The shooter, later identified as 72-year-old lawyer Roy Den Hollander, was found after he killed himself. He had appeared once before Judge Salas, months earlier, and she had postponed ruling on his case at the request of the government.

“He was angry with me for being a woman,” Salas says. “He was angry with me for being Latina.”

Hollander, a self-proclaimed anti-feminist, had been active in a men’s rights group. The FBI later matched his gun to the murder of a rival in that group in California. Found in Hollander’s rental car was a list of potential targets, including three other female judges. Also discovered was the latest online publication of his manifesto, in which Hollander railed about discrimination against men.

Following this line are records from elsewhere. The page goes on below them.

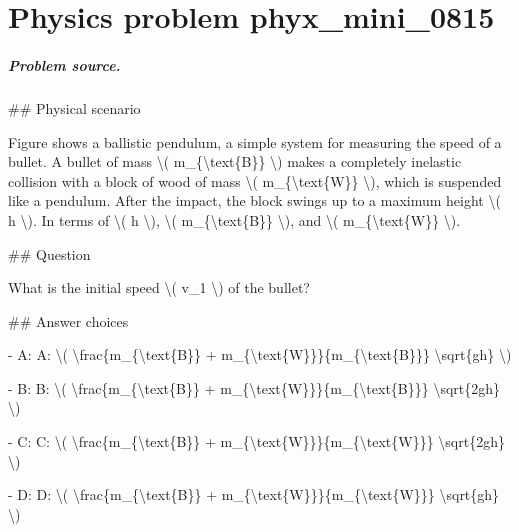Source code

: 
\chapter{Physics problem phyx\_mini\_0815}
\label{ch:PhyXMiniProblems_problem_phyx_mini_0815}

\paragraph{Problem source.}
\#\# Physical scenario

Figure shows a ballistic pendulum, a simple system for measuring the speed of a bullet. A bullet of mass \textbackslash{}( m\_\{\textbackslash{}text\{B\}\} \textbackslash{}) makes a completely inelastic collision with a block of wood of mass \textbackslash{}( m\_\{\textbackslash{}text\{W\}\} \textbackslash{}), which is suspended like a pendulum. After the impact, the block swings up to a maximum height \textbackslash{}( h \textbackslash{}). In terms of \textbackslash{}( h \textbackslash{}), \textbackslash{}( m\_\{\textbackslash{}text\{B\}\} \textbackslash{}), and \textbackslash{}( m\_\{\textbackslash{}text\{W\}\} \textbackslash{}).

\#\# Question

What is the initial speed \textbackslash{}( v\_1 \textbackslash{}) of the bullet?

\#\# Answer choices

- A: A: \textbackslash{}( \textbackslash{}frac\{m\_\{\textbackslash{}text\{B\}\} + m\_\{\textbackslash{}text\{W\}\}\}\{m\_\{\textbackslash{}text\{B\}\}\} \textbackslash{}sqrt\{gh\} \textbackslash{})

- B: B: \textbackslash{}( \textbackslash{}frac\{m\_\{\textbackslash{}text\{B\}\} + m\_\{\textbackslash{}text\{W\}\}\}\{m\_\{\textbackslash{}text\{B\}\}\} \textbackslash{}sqrt\{2gh\} \textbackslash{})

- C: C: \textbackslash{}( \textbackslash{}frac\{m\_\{\textbackslash{}text\{B\}\} + m\_\{\textbackslash{}text\{W\}\}\}\{m\_\{\textbackslash{}text\{W\}\}\} \textbackslash{}sqrt\{2gh\} \textbackslash{})

- D: D: \textbackslash{}( \textbackslash{}frac\{m\_\{\textbackslash{}text\{B\}\} + m\_\{\textbackslash{}text\{W\}\}\}\{m\_\{\textbackslash{}text\{W\}\}\} \textbackslash{}sqrt\{gh\} \textbackslash{})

Threats against judges skyrocketing

The attack at the Salas home has a horrific familiarity. Fifteen years ago, the husband and mother of federal Judge Joan Lefkow were murdered at her home by an aggrieved former plaintiff. Four federal judges have been killed since 1979, and the number of threats is skyrocketing, according to the U.S. Marshals Service, which reported nearly 4,500 threats and “inappropriate communications” last year.

The American Bar Association points to federal Judge James Robart, a George W. Bush appointee in Seattle, as an example. In 2017, after Robart blocked President Trump’s ban on travel from mainly Muslim countries, Trump tweeted derogatory comments about the decision, calling Robart a “so-called judge.” Robart received more than 100 death threats, according to the ABA.

Bipartisan support for federal legislation

The attack on the Salas home has, however, triggered a whole new response from Congress and the federal judiciary. Two days after the attack, New Jersey’s two U.S. Senators — Robert Menendez and Cory Booker — introduced legislation that would shield the personally identifiable information of federal judges and their immediate families. The legislation would bar disclosure of their home addresses, Social Security numbers, contact information, photos of their homes and vehicles, and the names of schools and employers of immediate family members.

The bill has other provisions as well, including the creation of what one judicial source called “a significant increase in technological expertise” at the U.S. Marshals Service, which provides the principal protection for federal judges. Federal judicial sources say that will be expensive, costing $250 million or more.

But the bill has some hefty bipartisan support, including the chairman of the Senate Judiciary Committee, Republican Lindsey Graham, and its ranking member, Democrat Dianne Feinstein. So the Administrative Office of the U.S. Courts is hoping for a vote on the bill before a new Congress is sworn in Jan. 3.

Judges are not allowed to lobby for particular legislation. But Salas is speaking out about the need for increased security. The man who killed her son and so terribly wounded her husband had a complete dossier on her. He even knew where she went to church, and he had mapped out her different routes to work.

“There are so many things that can be done and aren’t being done,” she says. “This is a matter of life and death.”

Salas’ son, Daniel, was her only child. Before he was born, she had three miscarriages. “We referred to Danny as our karma baby and said he was all our children rolled in one,” she says. “I thank God every day for that blessing, and I also know that I was lucky to be his Mom for 20 years and I have to hold on to that.”

She has held on to her religious faith to get her though this time, she says, and being able to forgive his killer is part of that. Her husband was able to forgive when he was still in the ICU. It took her longer, until at a Mass at their house. “But since the day we both forgave this man, we feel lighter, you know,” she says. “We feel lighter.”